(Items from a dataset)
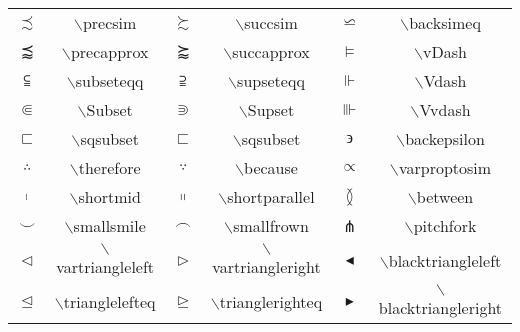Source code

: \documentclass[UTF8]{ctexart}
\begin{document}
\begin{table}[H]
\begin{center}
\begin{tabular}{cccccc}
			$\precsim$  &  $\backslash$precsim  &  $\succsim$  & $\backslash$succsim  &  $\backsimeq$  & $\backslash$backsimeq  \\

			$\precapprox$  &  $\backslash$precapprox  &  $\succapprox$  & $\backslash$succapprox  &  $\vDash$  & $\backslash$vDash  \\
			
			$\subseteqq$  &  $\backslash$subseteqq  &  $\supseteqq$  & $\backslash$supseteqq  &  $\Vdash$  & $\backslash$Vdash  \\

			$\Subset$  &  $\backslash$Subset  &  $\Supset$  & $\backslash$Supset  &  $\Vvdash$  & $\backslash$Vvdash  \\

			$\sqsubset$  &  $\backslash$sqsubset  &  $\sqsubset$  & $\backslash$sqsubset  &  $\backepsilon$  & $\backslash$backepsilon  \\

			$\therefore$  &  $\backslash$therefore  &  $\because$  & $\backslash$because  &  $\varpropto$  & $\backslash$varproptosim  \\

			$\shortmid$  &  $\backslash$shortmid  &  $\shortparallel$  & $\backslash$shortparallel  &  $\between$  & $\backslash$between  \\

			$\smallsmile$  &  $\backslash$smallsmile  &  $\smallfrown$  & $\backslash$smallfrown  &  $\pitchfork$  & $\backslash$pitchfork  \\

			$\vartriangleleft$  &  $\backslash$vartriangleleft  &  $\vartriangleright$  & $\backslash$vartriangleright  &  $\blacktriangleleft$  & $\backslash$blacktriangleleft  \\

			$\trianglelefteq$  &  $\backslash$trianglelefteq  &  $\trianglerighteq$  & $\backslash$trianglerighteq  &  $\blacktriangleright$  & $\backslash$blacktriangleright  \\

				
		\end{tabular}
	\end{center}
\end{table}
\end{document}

## [Exercise prompt]
Those lines of the records that contain the string "begin" should be identified and copied.

## [Task answer]
\begin{document}
\begin{table}[H]
\begin{center}
\begin{tabular}{cccccc}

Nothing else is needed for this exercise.